6: The Mysterious Voyage of Mason Pines
(June 25-26, 2017)
There's no telling exactly why it started. Possibly the near-collision in the rain had startled Dipper more than he realized and his subconscious had revved into overdrive because of that. Possibly a tiny bit of Smile Dip—either from the genie's prank or from Mabel's secret stash—somehow got into his food or drink at dinner Sunday evening. Or maybe Someone was trying to tell him Something.
Or it could have been just one of those things that happen.

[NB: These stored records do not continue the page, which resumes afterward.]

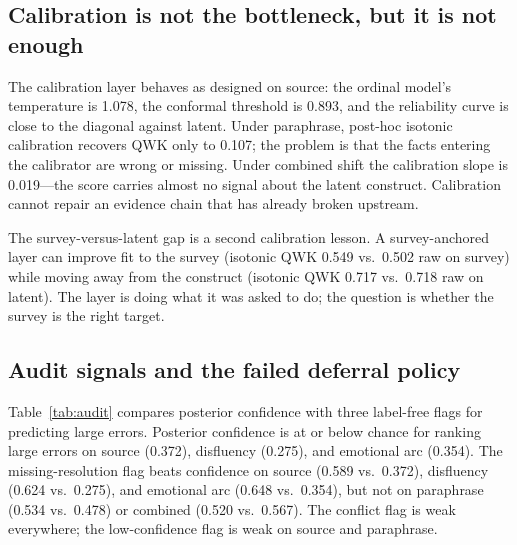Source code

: \documentclass[11pt,a4paper]{article}
\begin{document}
\subsection{Calibration is not the bottleneck, but it is not enough}

The calibration layer behaves as designed on source: the ordinal model's temperature is 1.078,
the conformal threshold is 0.893, and the reliability curve is close to the diagonal against
latent. Under paraphrase, post-hoc isotonic calibration recovers QWK only to 0.107; the problem
is that the facts entering the calibrator are wrong or missing. Under combined shift the
calibration slope is 0.019---the score carries almost no signal about the latent construct.
Calibration cannot repair an evidence chain that has already broken upstream.

The survey-versus-latent gap is a second calibration lesson. A survey-anchored layer can improve
fit to the survey (isotonic QWK 0.549 vs.\ 0.502 raw on survey) while moving away from the
construct (isotonic QWK 0.717 vs.\ 0.718 raw on latent). The layer is doing what it was asked to
do; the question is whether the survey is the right target.

\subsection{Audit signals and the failed deferral policy}

Table~\ref{tab:audit} compares posterior confidence with three label-free flags for predicting
large errors. Posterior confidence is at or below chance for ranking large errors on source
(0.372), disfluency (0.275), and emotional arc (0.354). The missing-resolution flag beats
confidence on source (0.589 vs.\ 0.372), disfluency (0.624 vs.\ 0.275), and emotional arc
(0.648 vs.\ 0.354), but not on paraphrase (0.534 vs.\ 0.478) or combined (0.520 vs.\ 0.567).
The conflict flag is weak everywhere; the low-confidence flag is weak on source and paraphrase.
\end{document}
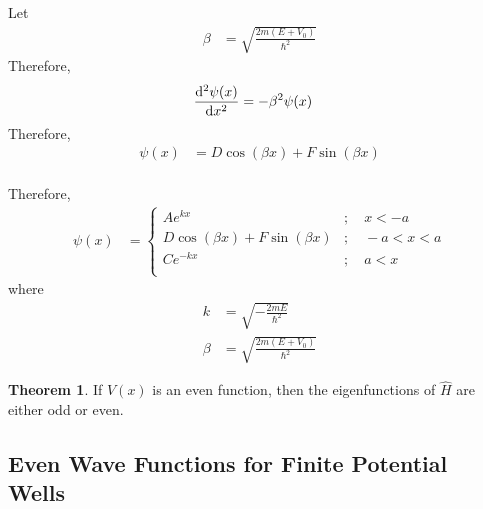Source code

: \documentclass[titlepage, fleqn, a4paper, 12pt, twoside]{article}
\theoremstyle{definition}
\theoremstyle{theorem}
\newtheorem{theorem}{Theorem}
\begin{document}
Let
\begin{align*}
	\beta &= \sqrt{\frac{2 m (E + V_0)}{\hbar^2}}
\end{align*}
Therefore,
\begin{align*}
	\dod[2]{\psi(x)}{x} &= -\beta^2 \psi(x)
\end{align*}
Therefore,
\begin{align*}
	\psi(x) &= D \cos(\beta x) + F \sin(\beta x)
\end{align*}
~\\
Therefore,
\begin{align*}
	\psi(x) &=
		\begin{cases}
			A e^{k x} &;\quad x < -a\\
			D \cos(\beta x) + F \sin(\beta x) &;\quad -a < x < a\\
			C e^{-k x} &;\quad a < x\\
		\end{cases}
\end{align*}
where
\begin{align*}
	k &= \sqrt{-\frac{2 m E}{\hbar^2}}\\
	\beta &= \sqrt{\frac{2 m (E + V_0)}{\hbar^2}}
\end{align*}

\begin{theorem}
	If $V(x)$ is an even function, then the eigenfunctions of $\hat{H}$ are either odd or even.
\end{theorem}

\subsection{Even Wave Functions for Finite Potential Wells}
\end{document}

At any rate, sometime during Sunday night Dipper felt himself rocking and opened his eyes. Heat was his first impression—a dry, baking heat. His second impression was help, I'm on a horse.
Dipper had ridden horses a very few times in his life, and he had come to the conclusion that (A) he didn't like riding because (B) he was rotten at controlling an animal that weighed approximately the same as his house, (C) horses were scary, and (D) the position in the saddle hurt him in places he didn't like being hurt. Yet here he was, reins in hand, butt in the creaking leather saddle, riding a slow horse under a pitiless glaring white sky. "Whoa," he said.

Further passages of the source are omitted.